Saturday 9 February 2013

Flying feathers

The full length sliding doors at the end of my studio are ideal for showing marks on layers of translucent materials and extend my working  pin board.

These layers are A1 sized tissue paper and tissutex (the reinforced tissue paper that a slightly fibrey, natural coloured white surface): sometimes two layers and sometimes a few more. Too many layers and the marks are lost and the layers become too dense and lose their translucency.

The marks are drawn with a large seagull feather dipped in a black drawing ink, making large radiating movements of my arm and the odd ‘flick’ of the wrist. I was pleased when I was able to control the feather to make sweeping arcs that are suggestive of movement and flight.

Most were drawn through two layers of tissue, allowing the mark to dissipate a little through onto the under layer. This has often given an interesting intermittent effect as the ink is less effective - I almost prefer this type of mark. Many drawings later, I sorted through them to select the most successful, cutting some into vertical quarters and re-arranged into layers, sometimes swapping the layers around so the more interesting marks on the under-layers appear on the top when clipping them together for these photos.

Thoughts for development -

Make similar marks on organza and re-create these effects?
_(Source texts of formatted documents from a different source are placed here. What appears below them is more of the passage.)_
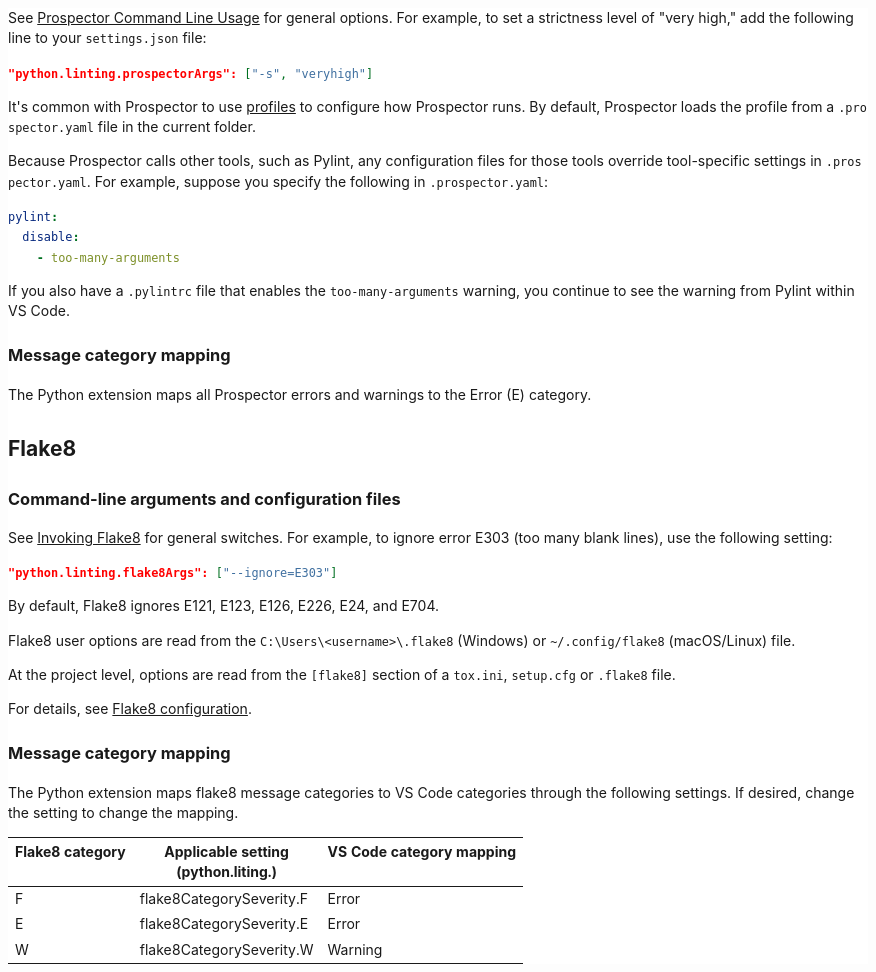 See [Prospector Command Line Usage](https://prospector.readthedocs.io/en/master/usage.html) for general options. For example, to set a strictness level of "very high," add the following line to your `settings.json` file:

```json
"python.linting.prospectorArgs": ["-s", "veryhigh"]
```

It's common with Prospector to use [profiles](https://prospector.readthedocs.io/en/master/profiles.html) to configure how Prospector runs. By default, Prospector loads the profile from a `.prospector.yaml` file in the current folder.

Because Prospector calls other tools, such as Pylint, any configuration files for those tools override tool-specific settings in `.prospector.yaml`.  For example, suppose you specify the following in `.prospector.yaml`:

```yaml
pylint:
  disable:
    - too-many-arguments
```

If you also have a `.pylintrc` file that enables the `too-many-arguments` warning, you continue to see the warning from Pylint within VS Code.

### Message category mapping

The Python extension maps all Prospector errors and warnings to the Error (E) category.

## Flake8

### Command-line arguments and configuration files

See [Invoking Flake8](http://flake8.pycqa.org/en/latest/user/invocation.html) for general switches. For example, to ignore error E303 (too many blank lines), use the following setting:

```json
"python.linting.flake8Args": ["--ignore=E303"]
```

By default, Flake8 ignores E121, E123, E126, E226, E24, and E704.

Flake8 user options are read from the `C:\Users\<username>\.flake8` (Windows) or `~/.config/flake8` (macOS/Linux) file.

At the project level, options are read from the `[flake8]` section of a `tox.ini`, `setup.cfg` or `.flake8` file.

For details, see [Flake8 configuration](http://flake8.pycqa.org/en/latest/user/configuration.html).

### Message category mapping

The Python extension maps flake8 message categories to VS Code categories through the following settings. If desired, change the setting to change the mapping.

| Flake8 category | Applicable setting<br/>(python.liting.) | VS Code category mapping |
| --- | --- | --- |
| F | flake8CategorySeverity.F | Error |
| E | flake8CategorySeverity.E | Error |
| W | flake8CategorySeverity.W | Warning |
Where is the stitch? Add my loopy stitches alongside marks? Forget the stitch element? Use stich in the voids to suggest sky? Is this too corny?

Talking these questions through with my studio assistant, I think I should try it on the fabric first and take stock. Usually when I have published a blog posting and I re-read it, I can immediately see  the answer to my doubts.  So here goes…..’publish’!

5 comments:

  1. Some beautiful marks Sian, speaking from a minimalist stitcher, do you need stitch? Perhaps you could work with light instead, they would make great shadows, not sure on the first one if they are shadows or a second layer? What does your studio assistant say? miaow?

    ReplyDelete
  2. This must look even more spectacular when the wind blows through the layers!

    ReplyDelete
  3. It would look gorgeous on organza with the wind blowing through it.

    ReplyDelete
  4. These look beautiful I love the effect of the broken lines, how about a just a little hand stitch in places where the ink has splattered just giving a bit of definition there.

    ReplyDelete
  5. The lines are so expressive as they are, I'm not sure they need anything around them casting extra shadows. How about using stitch over the marks to bring some parts forward? Or create the marks just with stitch on organza.